本書は、こうした広い視野に立つ研究の果実を摘まみつつ、今まで郷土史の狭い領域で扱われがちだった「吹田遊猟事件」というミクロな一事件を、極東進出を目論む新生ドイツ帝国の対外政策との連関から、マクロな世界史の中に組み入れようと試みています。治外法権や領事裁判権が幅を利かせていた当時、この外交問題を巡ってどのような法解釈が交わされたのかを検討する記述は、法学者である著者の面目躍如といったところでしょう。何かと印象の強い兄帝ヴィルヘルム2世 Wilhelm II(1859~1941)の陰に隠れて、あまり名の知られていなかったハインリヒに光が当たったことも、プロイセン史学徒の筆者にとっては嬉しいことです。
実直は両刃の剣
ところが、本書が一つの歴史書、もっと広く言えば、広く人々に提供される読み物として魅力的かと言えば、残念ながらそうではありません。著者の記述は非常に詳細で、事実の確定や推測という点で言えば、細部まで遺漏を許さないような意志が感じられます。なるほど、ハインリヒの日本周遊を邦語で描いた文献のうち、ここまで網羅的なものは存在しないでしょう。しかし、それゆえになのか、出版社の編集の手が入っているはずの著書にしては、非常に文章が読みにくいのです。多様で詳細な事実を盛り込もうという著者の意欲が災いしたのでしょう、所々で一文が異様に長く、誤字脱字も散見されます。本稿でその全てを挙げるようなことはしませんが、例えば、17頁ではブランデンブルクのフリードリヒ・ヴィルヘルム大選帝侯 Friedrich Wilhelm, der Große Kurfürst(1620~1688)が「フリートリッヒ・ヴィルヘルム大王」と誤記されているために、直後で言及されるプロイセンの「フリートリッヒ大王」(Friedrich der Große, 1712~1786)と区別しにくくなっています。このような文章が充分に校正されないまま、日独交流史の貴重な研究が世に問われてしまったことは、実に無念でなりません。我々のような若い世代も、外国皇族の「裁判 Gericht」沙汰という格好の材料を、もっと美味しい「料理 Gericht」にしなければならないと、意を新たにした次第です。
<書誌情報>
山中敬一『プロイセン皇孫日本巡覧と吹田遊猟事件―ドイツ帝国東アジア進出と治外法権外交―』成文堂、2022年。
<参考文献>
国立歴史民俗博物館編『ドイツと日本を結ぶもの展図録―日独修好150年の歴史―』国立歴史民俗博物館、2015年。
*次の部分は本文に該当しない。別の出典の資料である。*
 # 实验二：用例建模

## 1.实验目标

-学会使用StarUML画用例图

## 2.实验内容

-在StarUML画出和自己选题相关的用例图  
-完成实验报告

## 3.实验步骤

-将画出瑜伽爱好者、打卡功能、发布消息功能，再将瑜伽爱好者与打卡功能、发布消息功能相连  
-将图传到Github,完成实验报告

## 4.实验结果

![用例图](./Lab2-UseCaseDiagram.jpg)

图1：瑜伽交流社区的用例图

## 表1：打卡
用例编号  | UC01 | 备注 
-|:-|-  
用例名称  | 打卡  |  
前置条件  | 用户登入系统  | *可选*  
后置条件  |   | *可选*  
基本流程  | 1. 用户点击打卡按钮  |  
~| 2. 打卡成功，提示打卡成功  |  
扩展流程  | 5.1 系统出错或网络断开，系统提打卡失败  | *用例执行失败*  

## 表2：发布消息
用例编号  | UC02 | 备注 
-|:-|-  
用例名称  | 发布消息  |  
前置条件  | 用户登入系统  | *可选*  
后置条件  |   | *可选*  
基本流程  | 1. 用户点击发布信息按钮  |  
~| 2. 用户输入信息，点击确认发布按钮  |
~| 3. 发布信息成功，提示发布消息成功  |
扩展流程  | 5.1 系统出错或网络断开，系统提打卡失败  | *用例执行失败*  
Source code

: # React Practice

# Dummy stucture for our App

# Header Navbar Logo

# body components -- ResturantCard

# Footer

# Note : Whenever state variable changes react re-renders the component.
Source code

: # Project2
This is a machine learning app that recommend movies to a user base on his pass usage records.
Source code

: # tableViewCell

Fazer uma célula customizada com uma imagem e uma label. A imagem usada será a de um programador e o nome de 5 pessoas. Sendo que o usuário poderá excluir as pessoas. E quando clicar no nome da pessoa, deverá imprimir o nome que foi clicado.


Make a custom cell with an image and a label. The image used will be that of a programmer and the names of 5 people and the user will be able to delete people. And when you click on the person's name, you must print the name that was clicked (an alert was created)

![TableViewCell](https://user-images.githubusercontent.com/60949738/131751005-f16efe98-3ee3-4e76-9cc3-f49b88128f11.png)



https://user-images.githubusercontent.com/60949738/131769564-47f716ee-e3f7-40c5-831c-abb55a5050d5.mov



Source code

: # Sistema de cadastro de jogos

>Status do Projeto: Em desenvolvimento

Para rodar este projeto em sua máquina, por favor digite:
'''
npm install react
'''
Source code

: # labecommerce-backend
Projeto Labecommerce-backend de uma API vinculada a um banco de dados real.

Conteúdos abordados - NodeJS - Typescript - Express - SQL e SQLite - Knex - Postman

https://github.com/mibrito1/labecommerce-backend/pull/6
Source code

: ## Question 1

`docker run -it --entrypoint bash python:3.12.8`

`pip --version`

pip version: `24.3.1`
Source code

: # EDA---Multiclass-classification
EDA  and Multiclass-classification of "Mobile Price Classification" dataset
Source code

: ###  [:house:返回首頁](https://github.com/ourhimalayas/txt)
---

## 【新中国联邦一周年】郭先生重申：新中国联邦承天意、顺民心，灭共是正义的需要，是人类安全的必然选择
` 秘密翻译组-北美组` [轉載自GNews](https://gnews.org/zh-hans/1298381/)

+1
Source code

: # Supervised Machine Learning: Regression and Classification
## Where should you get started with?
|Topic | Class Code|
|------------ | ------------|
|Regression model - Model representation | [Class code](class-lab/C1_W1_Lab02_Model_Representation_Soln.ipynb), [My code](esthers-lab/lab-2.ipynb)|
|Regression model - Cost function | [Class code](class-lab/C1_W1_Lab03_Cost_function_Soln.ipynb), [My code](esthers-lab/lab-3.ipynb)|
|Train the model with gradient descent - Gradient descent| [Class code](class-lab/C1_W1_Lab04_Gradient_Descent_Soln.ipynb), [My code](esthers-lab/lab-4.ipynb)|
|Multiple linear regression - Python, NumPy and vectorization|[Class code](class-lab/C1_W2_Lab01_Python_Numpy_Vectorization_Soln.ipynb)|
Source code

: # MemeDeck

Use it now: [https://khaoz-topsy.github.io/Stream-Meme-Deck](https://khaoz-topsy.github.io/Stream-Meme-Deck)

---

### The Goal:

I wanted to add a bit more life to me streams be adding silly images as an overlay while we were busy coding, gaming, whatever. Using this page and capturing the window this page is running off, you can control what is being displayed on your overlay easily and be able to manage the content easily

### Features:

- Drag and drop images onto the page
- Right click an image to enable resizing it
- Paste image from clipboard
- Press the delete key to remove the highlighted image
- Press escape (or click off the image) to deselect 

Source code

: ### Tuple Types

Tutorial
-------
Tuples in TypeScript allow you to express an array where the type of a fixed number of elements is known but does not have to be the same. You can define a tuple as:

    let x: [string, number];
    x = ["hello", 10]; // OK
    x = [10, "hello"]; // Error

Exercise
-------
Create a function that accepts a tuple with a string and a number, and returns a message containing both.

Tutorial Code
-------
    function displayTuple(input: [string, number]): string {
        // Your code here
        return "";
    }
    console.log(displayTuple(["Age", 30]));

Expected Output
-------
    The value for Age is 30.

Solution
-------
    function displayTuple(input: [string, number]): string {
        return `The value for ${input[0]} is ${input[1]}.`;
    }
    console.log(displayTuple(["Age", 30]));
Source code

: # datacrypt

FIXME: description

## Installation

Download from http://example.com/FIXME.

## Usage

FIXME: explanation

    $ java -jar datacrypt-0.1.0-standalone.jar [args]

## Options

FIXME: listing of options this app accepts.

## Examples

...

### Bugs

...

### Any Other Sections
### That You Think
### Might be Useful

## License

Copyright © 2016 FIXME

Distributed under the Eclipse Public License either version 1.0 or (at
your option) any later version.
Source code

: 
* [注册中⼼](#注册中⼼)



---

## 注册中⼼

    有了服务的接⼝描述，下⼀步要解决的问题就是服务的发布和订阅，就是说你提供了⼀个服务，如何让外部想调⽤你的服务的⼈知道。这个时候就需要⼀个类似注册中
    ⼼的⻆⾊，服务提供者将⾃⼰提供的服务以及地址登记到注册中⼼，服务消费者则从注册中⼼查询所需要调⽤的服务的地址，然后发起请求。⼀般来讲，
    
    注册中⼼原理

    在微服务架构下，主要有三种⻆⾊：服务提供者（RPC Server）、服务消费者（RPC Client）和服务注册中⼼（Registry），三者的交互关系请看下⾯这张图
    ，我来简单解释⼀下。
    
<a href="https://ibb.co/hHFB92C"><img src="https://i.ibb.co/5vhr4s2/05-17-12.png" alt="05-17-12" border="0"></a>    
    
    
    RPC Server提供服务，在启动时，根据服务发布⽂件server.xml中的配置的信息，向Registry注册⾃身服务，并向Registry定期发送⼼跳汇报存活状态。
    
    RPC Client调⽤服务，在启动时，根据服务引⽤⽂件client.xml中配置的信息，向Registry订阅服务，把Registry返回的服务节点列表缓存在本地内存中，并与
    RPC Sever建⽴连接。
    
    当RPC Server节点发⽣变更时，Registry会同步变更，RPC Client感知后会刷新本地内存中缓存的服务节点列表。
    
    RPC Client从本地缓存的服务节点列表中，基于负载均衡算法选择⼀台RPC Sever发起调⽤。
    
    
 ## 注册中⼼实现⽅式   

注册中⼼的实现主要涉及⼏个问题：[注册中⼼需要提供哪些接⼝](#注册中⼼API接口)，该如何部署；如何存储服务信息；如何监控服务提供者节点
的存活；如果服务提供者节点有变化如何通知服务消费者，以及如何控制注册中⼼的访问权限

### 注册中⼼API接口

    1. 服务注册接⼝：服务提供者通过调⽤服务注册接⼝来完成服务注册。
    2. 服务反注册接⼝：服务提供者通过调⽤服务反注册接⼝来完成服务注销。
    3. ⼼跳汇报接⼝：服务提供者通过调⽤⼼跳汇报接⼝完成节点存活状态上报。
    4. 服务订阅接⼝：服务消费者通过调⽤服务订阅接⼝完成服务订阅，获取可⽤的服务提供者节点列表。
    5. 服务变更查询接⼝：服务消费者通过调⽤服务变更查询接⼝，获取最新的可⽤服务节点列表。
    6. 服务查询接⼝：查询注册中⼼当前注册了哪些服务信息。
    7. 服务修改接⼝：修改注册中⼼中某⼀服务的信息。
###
鈴木楠緒子『ドイツ帝国の成立と東アジア―遅れてきたプロイセンによる「開国」―』ミネルヴァ書房、2012年。
パンツァー, ペーター/スヴェン・サーラ『明治初期の日本―ドイツ外交官アイゼンデッヒャー公使の写真帖より―』OAGドイツ東洋文化研究協会、2007年。
福岡万里子『プロイセン東アジア遠征と幕末外交』東京大学出版会、2013年。